Wednesday, 13 November 2013

Abingdon

The Market Place from the High Street

Abingdon has claims to be the oldest town in England, and it also has five sets of almshouses. I wonder why I have not previously done a town walk here, but today here I am. I start from the Market Place, which is dominated by the Old County Hall (Pevsner calls it the Town Hall), a wonderful building of 1678-82. It was built by Christopher Kempster, who was one of Wren's City masons; it is not known if he also designed it.


To the left is a delightful group of buildings. On the left is St Nicholas Church: the door is Norman, but most of the rest is later and it was restored in 1881. The building to the right was once the hall of the Hospital of St John, a medieval hospital caring for the sick, the poor and travellers alike. I saw a ruined version of the same thing in High Wycombe only a couple of weeks ago. In between the two is the 15th century gateway, which is almost all that remains of the great abbey founded here in 675.


I headed through the gateway, passing on the right the one-time entrance to the grammar school founded in 1563 in the former hospital buildings by John Roysse.


At this point I was following a walk with picture clues that I found on the Friends of Abingdon website. It now took me through the pleasant Victorian gardens on the the abbey's religious buildings and then on a less rewarding loop past Waitrose supermarket and through some new housing developments. I did see the Mill Stream however and eventually emerged by the restored domestic buildings of the abbey, with a 13th century chimney.



On the right of the photo a narrow passageway, or slype, can be seen and leads quite soon to the river Thames and Abingdon's medieval bridge (1416, but mostly rebuilt in 1927). This is the view from the far bank.


The view down river is equally pleasing, with the prominent spire of St Helen's church.

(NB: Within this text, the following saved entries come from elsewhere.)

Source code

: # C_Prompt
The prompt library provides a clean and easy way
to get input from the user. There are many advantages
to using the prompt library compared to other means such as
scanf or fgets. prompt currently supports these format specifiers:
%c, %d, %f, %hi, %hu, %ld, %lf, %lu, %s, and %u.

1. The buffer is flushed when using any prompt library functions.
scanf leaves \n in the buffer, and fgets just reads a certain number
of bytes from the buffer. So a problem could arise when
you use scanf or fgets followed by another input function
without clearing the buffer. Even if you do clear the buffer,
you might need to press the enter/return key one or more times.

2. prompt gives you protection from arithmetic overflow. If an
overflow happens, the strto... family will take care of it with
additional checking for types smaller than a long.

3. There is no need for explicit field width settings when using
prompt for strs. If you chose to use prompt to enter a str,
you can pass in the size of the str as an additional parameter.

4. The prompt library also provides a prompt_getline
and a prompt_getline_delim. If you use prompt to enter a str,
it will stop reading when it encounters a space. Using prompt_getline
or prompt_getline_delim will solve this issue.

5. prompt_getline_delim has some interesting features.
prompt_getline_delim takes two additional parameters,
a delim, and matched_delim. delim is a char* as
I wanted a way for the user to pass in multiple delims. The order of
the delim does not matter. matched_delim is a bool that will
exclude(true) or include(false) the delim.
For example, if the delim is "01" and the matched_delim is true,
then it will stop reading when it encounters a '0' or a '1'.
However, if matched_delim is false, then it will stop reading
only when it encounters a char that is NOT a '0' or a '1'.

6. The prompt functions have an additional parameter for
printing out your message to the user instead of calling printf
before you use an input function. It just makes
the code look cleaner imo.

Retracing my steps towards the town, I found a good viewpoint to take a picture of the old Gaol, which dates back to 1805-11. It features an octagonal centre with radiating wings as required by the penal theories of the time. It is now being converted into apartments, alongside "a cafe and restaurant quarter".

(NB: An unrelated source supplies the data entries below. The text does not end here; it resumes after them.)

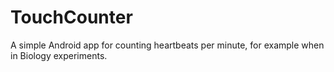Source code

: # TouchCounter
A simple Android app for counting heartbeats per minute, for example when in Biology experiments.
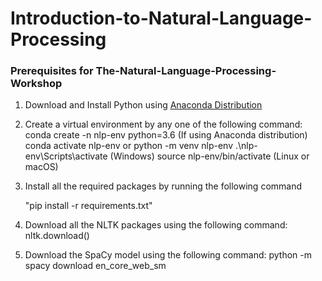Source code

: # Introduction-to-Natural-Language-Processing

### Prerequisites for The-Natural-Language-Processing-Workshop

1. Download and Install Python using [Anaconda Distribution](https://www.anaconda.com/distribution/)

2. Create a virtual environment by any one of the following command:
   conda create -n nlp-env python=3.6 (If using Anaconda distribution)
   conda activate nlp-env
   or
   python -m venv nlp-env
   .\nlp-env\Scripts\activate (Windows)
   source nlp-env/bin/activate    (Linux or macOS)


3. Install all the required packages by running the following command 

   "pip install -r requirements.txt"
   
   
4. Download all the NLTK packages using the following command:
   nltk.download()
   
   
5. Download the SpaCy model using the following command:
   python -m spacy download en_core_web_sm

Now up Bridge St and left into the attractive East St Helen's St, the best in Abingdon according to Pevsner, with a nice medley of old houses. Entering the churchyard of St Helen's, you are confronted by an extraordinary sight of three sets of almshouses: "No other churchyard anywhere in England has anything like it" (Pevsner).

On the right are Twitty's Almshouses of 1707.

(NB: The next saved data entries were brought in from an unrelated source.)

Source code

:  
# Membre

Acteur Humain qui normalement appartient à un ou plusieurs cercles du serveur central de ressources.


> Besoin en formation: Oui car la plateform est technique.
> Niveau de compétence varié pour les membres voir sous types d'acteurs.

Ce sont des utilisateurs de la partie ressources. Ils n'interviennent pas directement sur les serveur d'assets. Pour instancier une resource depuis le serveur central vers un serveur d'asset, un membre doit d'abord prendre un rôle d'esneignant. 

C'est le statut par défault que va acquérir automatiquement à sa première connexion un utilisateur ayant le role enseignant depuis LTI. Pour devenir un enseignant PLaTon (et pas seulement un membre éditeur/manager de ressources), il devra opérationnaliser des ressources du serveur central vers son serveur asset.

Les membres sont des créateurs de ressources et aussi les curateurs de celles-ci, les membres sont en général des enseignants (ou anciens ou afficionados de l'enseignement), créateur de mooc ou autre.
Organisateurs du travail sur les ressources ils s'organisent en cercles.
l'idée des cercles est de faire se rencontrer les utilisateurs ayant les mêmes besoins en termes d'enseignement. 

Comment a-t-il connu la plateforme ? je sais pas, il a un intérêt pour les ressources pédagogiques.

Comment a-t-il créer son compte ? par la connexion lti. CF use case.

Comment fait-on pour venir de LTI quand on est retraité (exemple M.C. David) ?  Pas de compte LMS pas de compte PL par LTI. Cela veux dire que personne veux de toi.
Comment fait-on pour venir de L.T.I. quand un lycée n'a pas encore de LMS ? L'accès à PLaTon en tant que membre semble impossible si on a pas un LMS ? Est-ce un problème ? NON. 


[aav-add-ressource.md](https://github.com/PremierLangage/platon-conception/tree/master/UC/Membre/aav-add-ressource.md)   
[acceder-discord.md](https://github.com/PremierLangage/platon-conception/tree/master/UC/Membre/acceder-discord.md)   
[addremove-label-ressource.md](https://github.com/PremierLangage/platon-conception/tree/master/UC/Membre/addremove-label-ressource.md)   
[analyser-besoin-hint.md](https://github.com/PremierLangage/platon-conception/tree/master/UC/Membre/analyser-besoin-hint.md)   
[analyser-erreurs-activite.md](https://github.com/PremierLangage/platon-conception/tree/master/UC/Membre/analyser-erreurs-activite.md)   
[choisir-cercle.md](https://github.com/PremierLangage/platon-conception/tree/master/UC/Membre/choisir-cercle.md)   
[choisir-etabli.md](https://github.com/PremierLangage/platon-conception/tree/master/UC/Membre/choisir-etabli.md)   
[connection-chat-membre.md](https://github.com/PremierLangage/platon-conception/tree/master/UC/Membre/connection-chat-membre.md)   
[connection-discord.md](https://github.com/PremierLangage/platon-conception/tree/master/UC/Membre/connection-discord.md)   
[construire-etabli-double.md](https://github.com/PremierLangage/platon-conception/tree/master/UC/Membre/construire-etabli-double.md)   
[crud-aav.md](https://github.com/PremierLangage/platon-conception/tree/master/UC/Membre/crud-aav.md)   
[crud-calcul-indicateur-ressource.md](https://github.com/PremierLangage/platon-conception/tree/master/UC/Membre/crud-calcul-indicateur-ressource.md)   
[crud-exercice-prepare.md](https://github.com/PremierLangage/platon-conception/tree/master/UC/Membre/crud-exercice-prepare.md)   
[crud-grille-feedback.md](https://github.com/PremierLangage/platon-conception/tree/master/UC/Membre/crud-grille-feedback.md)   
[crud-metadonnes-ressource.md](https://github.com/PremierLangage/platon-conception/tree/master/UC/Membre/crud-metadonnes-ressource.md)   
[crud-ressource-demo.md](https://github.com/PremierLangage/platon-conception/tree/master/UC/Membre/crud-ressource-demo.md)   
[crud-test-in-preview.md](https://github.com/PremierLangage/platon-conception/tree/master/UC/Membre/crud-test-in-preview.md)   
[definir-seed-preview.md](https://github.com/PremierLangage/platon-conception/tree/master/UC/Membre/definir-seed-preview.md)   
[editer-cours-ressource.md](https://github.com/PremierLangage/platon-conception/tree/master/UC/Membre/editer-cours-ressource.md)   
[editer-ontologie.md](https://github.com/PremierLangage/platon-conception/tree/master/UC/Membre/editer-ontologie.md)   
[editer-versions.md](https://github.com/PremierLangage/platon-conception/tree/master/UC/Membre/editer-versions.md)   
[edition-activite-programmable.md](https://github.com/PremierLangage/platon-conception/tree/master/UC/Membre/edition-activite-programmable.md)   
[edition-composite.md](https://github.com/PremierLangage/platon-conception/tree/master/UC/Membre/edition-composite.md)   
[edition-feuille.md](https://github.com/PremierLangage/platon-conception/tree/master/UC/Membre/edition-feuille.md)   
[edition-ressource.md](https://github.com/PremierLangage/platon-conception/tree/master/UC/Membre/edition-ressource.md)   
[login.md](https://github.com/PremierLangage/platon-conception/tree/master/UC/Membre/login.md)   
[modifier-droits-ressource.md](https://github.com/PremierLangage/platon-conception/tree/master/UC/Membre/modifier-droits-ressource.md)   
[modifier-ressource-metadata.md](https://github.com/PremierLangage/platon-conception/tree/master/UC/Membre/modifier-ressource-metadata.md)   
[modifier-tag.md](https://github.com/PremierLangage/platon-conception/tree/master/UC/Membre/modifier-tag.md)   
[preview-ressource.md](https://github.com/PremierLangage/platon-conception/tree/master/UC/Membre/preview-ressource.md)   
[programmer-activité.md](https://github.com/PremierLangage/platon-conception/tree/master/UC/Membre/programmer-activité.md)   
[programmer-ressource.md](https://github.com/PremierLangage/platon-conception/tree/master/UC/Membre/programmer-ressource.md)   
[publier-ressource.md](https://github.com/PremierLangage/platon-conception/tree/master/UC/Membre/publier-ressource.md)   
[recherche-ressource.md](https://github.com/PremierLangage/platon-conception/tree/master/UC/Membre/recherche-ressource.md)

In front of you, are the extraordinary Long Alley Almshouses, which date from 1446. The front doors are accessed via a long pentice, or cloister walk.


To the left are the Brick Alley Almshouses, built for Christ's Hospital in 1718. The giant arches carry first floor balconies.


The church itself takes up the final side of the churchyard. The 13th century steeple seen earlier from the river bridge turns out to accompany a massive church, rebuilt in the 15th and 16th centuries to have double aisles on each side of the nave.


The final stage of my exploration involving walking up West St Helen's St and turning left into Ock Street. A small detour revealed part of the fine old brewery, now apartments.


Further along Ock St are the fourth set of almshouses: Tompkins's Almshouses of 1733. The Dutch gables mark the ends of two ranges of houses which face each other across a small but pretty courtyard.


I retraced my steps back to the Market Place, pausing to note the Baptist church of 1841, with its fine Tuscan columns and portico.


Finally, I found my way to Vineyard for the final set of Almshouses, St John's Hospital, re-established here in 1801.


Conditions: a beautiful day.

Distance: four miles or so.

Rating: four and a half stars. A fantastic town walk.

3 comments:

David said...

I often work in Abingdon, and I'm gradually ticking off visits to the historic buildings. What you have covered in a single walk puts my efforts to shame. Congratulations on this comprehensive and interesting piece.

PH said...

Thanks David. I used to find the same when I visited towns and cities on business, but now I am retired I have more time to do research beforehand and can afford to do a thorough exploration. Definitely one of the benefits of getting older!

Ron Harnack said...

Thank you for your narratives and photos. These allow me to see and hear about places I may never be able to visit in person. So, to me, they are wonderful! Thank you very much!